# [Activity]
Return only the lines of the listing below that run from the line with "3d object tracking" through the line with "Gimo: Gaze-informed human", both ends included, exactly as written.

# [Supplied information]
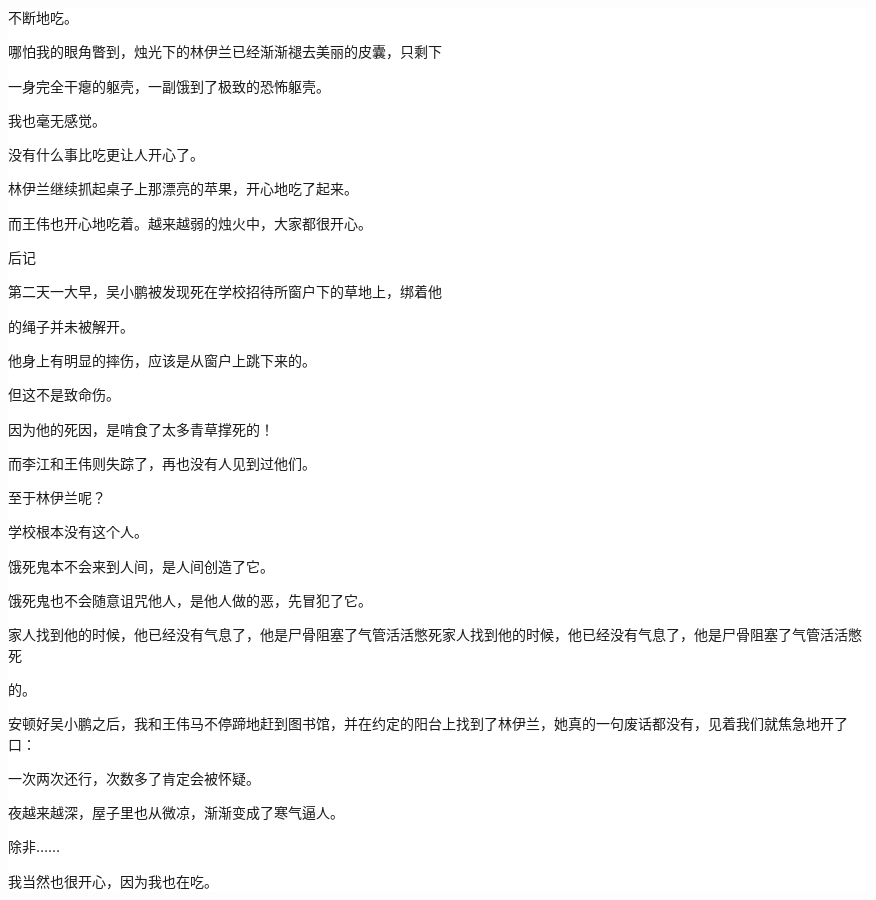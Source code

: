 不断地吃。

哪怕我的眼角瞥到，烛光下的林伊兰已经渐渐褪去美丽的皮囊，只剩下

一身完全干瘪的躯壳，一副饿到了极致的恐怖躯壳。

我也毫无感觉。

没有什么事比吃更让人开心了。

林伊兰继续抓起桌子上那漂亮的苹果，开心地吃了起来。

而王伟也开心地吃着。越来越弱的烛火中，大家都很开心。

后记

第二天一大早，吴小鹏被发现死在学校招待所窗户下的草地上，绑着他

的绳子并未被解开。

他身上有明显的摔伤，应该是从窗户上跳下来的。

但这不是致命伤。

因为他的死因，是啃食了太多青草撑死的！

而李江和王伟则失踪了，再也没有人见到过他们。

至于林伊兰呢？

学校根本没有这个人。

饿死鬼本不会来到人间，是人间创造了它。

饿死鬼也不会随意诅咒他人，是他人做的恶，先冒犯了它。

家人找到他的时候，他已经没有气息了，他是尸骨阻塞了气管活活憋死家人找到他的时候，他已经没有气息了，他是尸骨阻塞了气管活活憋死

的。

安顿好吴小鹏之后，我和王伟马不停蹄地赶到图书馆，并在约定的阳台上找到了林伊兰，她真的一句废话都没有，见着我们就焦急地开了口：

一次两次还行，次数多了肯定会被怀疑。

夜越来越深，屋子里也从微凉，渐渐变成了寒气逼人。

除非……

我当然也很开心，因为我也在吃。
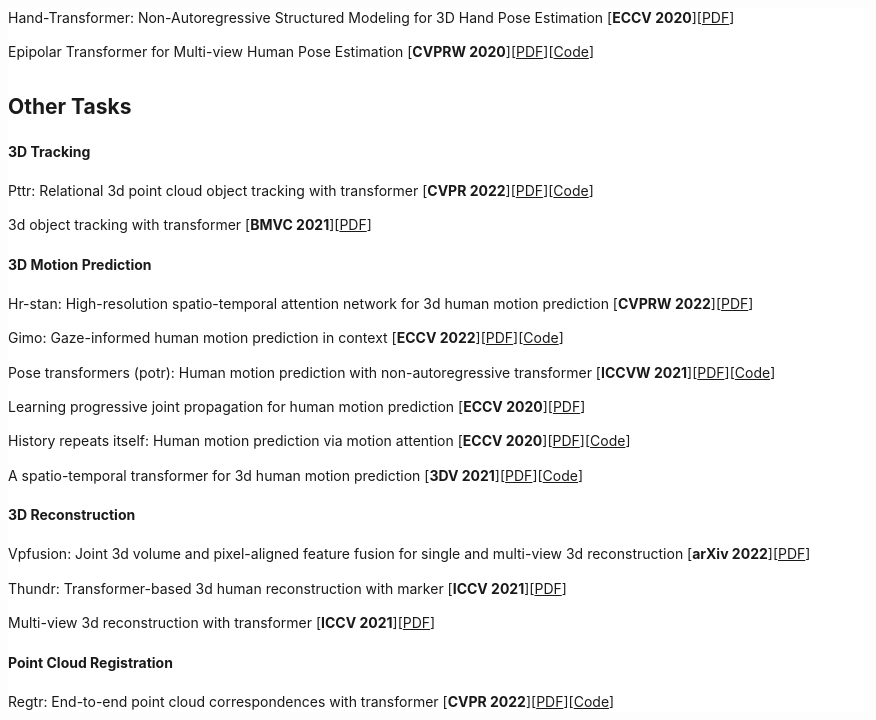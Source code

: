 Hand-Transformer: Non-Autoregressive Structured Modeling for 3D Hand Pose Estimation [**ECCV 2020**][[PDF](https://cse.buffalo.edu/~jsyuan/papers/2020/4836.pdf )] <br>

Epipolar Transformer for Multi-view Human Pose Estimation [**CVPRW 2020**][[PDF](http://openaccess.thecvf.com/content_CVPRW_2020/papers/w70/He_Epipolar_Transformer_for_Multi-View_Human_Pose_Estimation_CVPRW_2020_paper.pdf)][[Code](https://github.com/yihui-he/epipolar-transformers )] <br>

## Other Tasks

#### 3D Tracking
Pttr: Relational 3d point cloud object tracking with transformer [**CVPR 2022**][[PDF](https://openaccess.thecvf.com/content/CVPR2022/papers/Zhou_PTTR_Relational_3D_Point_Cloud_Object_Tracking_With_Transformer_CVPR_2022_paper.pdf)][[Code](https://github.com/Jasonkks/PTTR  )] <br>

3d object tracking with transformer [**BMVC 2021**][[PDF](https://arxiv.org/pdf/2110.14921 )] <br>

#### 3D Motion Prediction
Hr-stan: High-resolution spatio-temporal attention network for 3d human motion prediction [**CVPRW 2022**][[PDF](https://openaccess.thecvf.com/content/CVPR2022W/Precognition/papers/Medjaouri_HR-STAN_High-Resolution_Spatio-Temporal_Attention_Network_for_3D_Human_Motion_Prediction_CVPRW_2022_paper.pdf )] <br>

Gimo: Gaze-informed human motion prediction in context [**ECCV 2022**][[PDF](https://arxiv.org/pdf/2204.09443)][[Code](https://github.com/y-zheng18/GIMO )] <br>

Pose transformers (potr): Human motion prediction with non-autoregressive transformer [**ICCVW 2021**][[PDF](https://openaccess.thecvf.com/content/ICCV2021W/SoMoF/papers/Martinez-Gonzalez_Pose_Transformers_POTR_Human_Motion_Prediction_With_Non-Autoregressive_Transformers_ICCVW_2021_paper.pdf)][[Code](https://github.com/idiap/potr)] <br>

Learning progressive joint propagation for human motion prediction [**ECCV 2020**][[PDF](https://www.ecva.net/papers/eccv_2020/papers_ECCV/papers/123520222.pdf )] <br>

History repeats itself: Human motion prediction via motion attention [**ECCV 2020**][[PDF](https://arxiv.org/pdf/2007.11755)][[Code](https://github.com/wei-mao-2019/HisRepItself )] <br>

A spatio-temporal transformer for 3d human motion prediction [**3DV 2021**][[PDF](https://arxiv.org/pdf/2004.08692)][[Code](https://github.com/eth-ait/motion-transformer )] <br>

#### 3D Reconstruction
Vpfusion: Joint 3d volume and pixel-aligned feature fusion for single and multi-view 3d reconstruction [**arXiv 2022**][[PDF](https://arxiv.org/pdf/2203.07553 )] <br>

Thundr: Transformer-based 3d human reconstruction with marker [**ICCV 2021**][[PDF](http://openaccess.thecvf.com/content/ICCV2021/papers/Zanfir_THUNDR_Transformer-Based_3D_Human_Reconstruction_With_Markers_ICCV_2021_paper.pdf )] <br>

Multi-view 3d reconstruction with transformer [**ICCV 2021**][[PDF](https://openaccess.thecvf.com/content/ICCV2021/papers/Wang_Multi-View_3D_Reconstruction_With_Transformers_ICCV_2021_paper.pdf )] <br>

#### Point Cloud Registration
Regtr: End-to-end point cloud correspondences with transformer [**CVPR 2022**][[PDF](https://openaccess.thecvf.com/content/CVPR2022/papers/Yew_REGTR_End-to-End_Point_Cloud_Correspondences_With_Transformers_CVPR_2022_paper.pdf)][[Code](https://github.com/yewzijian/RegTR )] <br>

# [Completed exercise]
3d object tracking with transformer [**BMVC 2021**][[PDF](https://arxiv.org/pdf/2110.14921 )] <br>

#### 3D Motion Prediction
Hr-stan: High-resolution spatio-temporal attention network for 3d human motion prediction [**CVPRW 2022**][[PDF](https://openaccess.thecvf.com/content/CVPR2022W/Precognition/papers/Medjaouri_HR-STAN_High-Resolution_Spatio-Temporal_Attention_Network_for_3D_Human_Motion_Prediction_CVPRW_2022_paper.pdf )] <br>

Gimo: Gaze-informed human motion prediction in context [**ECCV 2022**][[PDF](https://arxiv.org/pdf/2204.09443)][[Code](https://github.com/y-zheng18/GIMO )] <br>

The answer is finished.